Assurément parler (paroles, gestes et écrits) avec amour, est une grâce que nous fait le Seigneur. Genre nos cœurs sont mauvais, tous nos efforts seront vains pour y arriver.

Une histoire dramatique qui se vit dans nos communautés, nourrit par notre ignorance d’une part mais pour certains une attitude volontaire, pensée et planifiée.

L’histoire se passe un dimanche de pentecôte, jour spécial pour les chrétiens, moment de communion avec le Saint-Esprit. L’heure est à la fête et aux réjouissances, l’heure est à la communion.

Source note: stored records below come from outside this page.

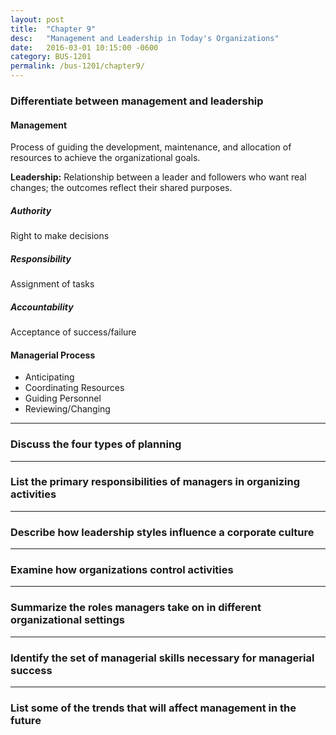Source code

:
 ```yaml
---
layout: post
title:  "Chapter 9"
desc:   "Management and Leadership in Today's Organizations"
date:   2016-03-01 10:15:00 -0600
category: BUS-1201
permalink: /bus-1201/chapter9/
---
```


### Differentiate between management and leadership

#### Management

Process of guiding the development, maintenance, and allocation of resources to achieve the organizational goals.

**Leadership:** Relationship between a leader and followers who want real changes; the outcomes reflect their shared purposes.

##### Authority
Right to make decisions

##### Responsibility
Assignment of tasks

##### Accountability
Acceptance of success/failure

#### Managerial Process

- Anticipating
- Coordinating Resources
- Guiding Personnel
- Reviewing/Changing

---

### Discuss the four types of planning

---

### List the primary responsibilities of managers in organizing activities

---

### Describe how leadership styles influence a corporate culture

---

### Examine how organizations control activities

---

### Summarize the roles managers take on in different organizational settings

---

### Identify the set of managerial skills necessary for managerial success

---

### List some of the trends that will affect management in the future
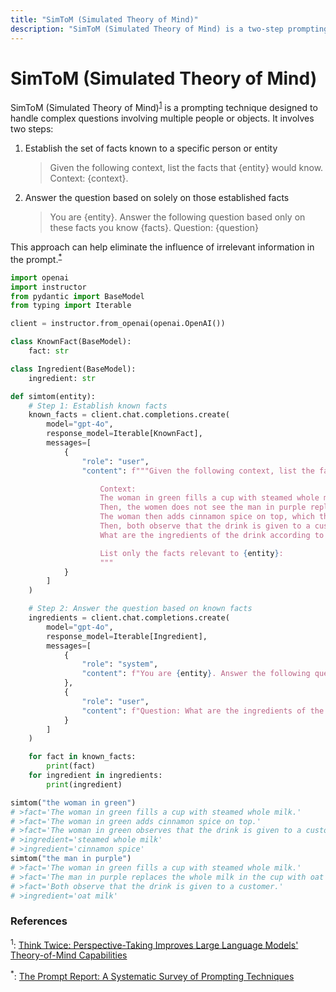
 ```yaml
---
title: "SimToM (Simulated Theory of Mind)"
description: "SimToM (Simulated Theory of Mind) is a two-step prompting technique that focuses on improving the LLM's handling of complex questions involving multiple people or objects"
---
```


# SimToM (Simulated Theory of Mind)

SimToM (Simulated Theory of Mind)<sup><a href="https://arxiv.org/abs/2311.10227">1</a></sup> is a prompting technique designed to handle complex questions involving multiple people or objects. It involves two steps:

1. Establish the set of facts known to a specific person or entity
   > Given the following context, list the facts that {entity} would know. Context: {context}.
2. Answer the question based on solely on those established facts
   > You are {entity}. Answer the following question based only on these facts you know {facts}. Question: {question}

This approach can help eliminate the influence of irrelevant information in the prompt.<sup><a href="https://arxiv.org/abs/2406.06608">\*</a></sup>

```python
import openai
import instructor
from pydantic import BaseModel
from typing import Iterable

client = instructor.from_openai(openai.OpenAI())

class KnownFact(BaseModel):
    fact: str

class Ingredient(BaseModel):
    ingredient: str

def simtom(entity):
    # Step 1: Establish known facts
    known_facts = client.chat.completions.create(
        model="gpt-4o",
        response_model=Iterable[KnownFact],
        messages=[
            {
                "role": "user",
                "content": f"""Given the following context, list the facts that {entity} would know:

                    Context:
                    The woman in green fills a cup with steamed whole milk.
                    Then, the women does not see the man in purple replace the whole milk in the cup with oat milk.
                    The woman then adds cinnamon spice on top, which the man does not see.
                    Then, both observe that the drink is given to a customer.
                    What are the ingredients of the drink according to {entity}?

                    List only the facts relevant to {entity}:
                    """
            }
        ]
    )

    # Step 2: Answer the question based on known facts
    ingredients = client.chat.completions.create(
        model="gpt-4o",
        response_model=Iterable[Ingredient],
        messages=[
            {
                "role": "system",
                "content": f"You are {entity}. Answer the following question based only on these facts you know: {" ".join([str(fact) for fact in known_facts])}"
            },
            {
                "role": "user",
                "content": f"Question: What are the ingredients of the drink according to {entity}?"
            }
        ]
    )

    for fact in known_facts:
        print(fact)
    for ingredient in ingredients:
        print(ingredient)

simtom("the woman in green")
# >fact='The woman in green fills a cup with steamed whole milk.'
# >fact='The woman in green adds cinnamon spice on top.'
# >fact='The woman in green observes that the drink is given to a customer.'
# >ingredient='steamed whole milk'
# >ingredient='cinnamon spice'
simtom("the man in purple")
# >fact='The woman in green fills a cup with steamed whole milk.'
# >fact='The man in purple replaces the whole milk in the cup with oat milk.'
# >fact='Both observe that the drink is given to a customer.'
# >ingredient='oat milk'
```

### References

<sup id="ref-1">1</sup>: [Think Twice: Perspective-Taking Improves Large Language Models' Theory-of-Mind Capabilities](https://arxiv.org/abs/2311.10227)

<sup id="ref-asterisk">\*</sup>: [The Prompt Report: A Systematic Survey of Prompting Techniques](https://arxiv.org/abs/2406.06608)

Tapis dans l’ombre l’esprit de critique rôde, ne sachant qui détourner et, rempli d’intentions hostiles certains se mettent à la sale besogne. Il en existe de plusieurs catégories :

  • Les kongosseurs (es) : rien n’échappe à leurs sens développées et ils sont promptes à en rajouter des couches et des couches, les voisins indisposés deviennent des meubles.
  • Les addicts de la technologie : perché sur leurs téléphones derniers cris, ils font mieux que Twitter, il partagent en temps réel sur les médias, des impressions pour la plupart du temps, fruit de leurs désirs et intelligence, des impressions négatives du déroulement du culte. On dirait des chargés de mission.
  • Les élus (es) : ils attendent patiemment la fin du culte  et durant tout le déroulé, ils notent les points qu’ils trouvent aberrants. A la fin du culte un conclave et tant que la fumée blanche du consensus ne vienne envahir la nature, l’heure est au jugement.
  • Les religieux (ses) : campés sur des vérités millénaires rien ne doit bouger et toutes dérives est soumise à la vindicte immédiate et sans concession.
  • Les corbeaux et les pies : elles sont spéciales. Le silence effraie donc, il faut s’occuper, parler à ne plus en finir, distraire les autres on s’en fout la mort.
  • La majorité silencieuse : elle critique sans parler, murmure sans agir, décide dans des salons feutrés sans prendre des responsabilités, font et défont les ouvriers et pour elle, les désirs personnels sont prioritaires sur la dynamique de groupe.

Un culte c’est pour la gloire de Dieu. C’est une scène dans laquelle, les ouvriers et les fidèles jouent une pièce qui va loin au delà de leur entendement, c’est un moment qui ne nous appartient pas. Le Seigneur agira envers vous comme vous agissez envers lui, ce n’est pas un à un homme que le tort est fait car, il n’est que l’acteur d’une partition qu’il ignore.

Vous allez sentir passer, son courroux, si vous entêtez à demeurer dans ce état. Dépassant tout entendement, ce état peut avoir une autre issue. Lisez le livre de Jonas et voyez combien la bonté du Seigneur est grande et surtout, Il ne souhaite pas la mort du pécheur mais, son repentir.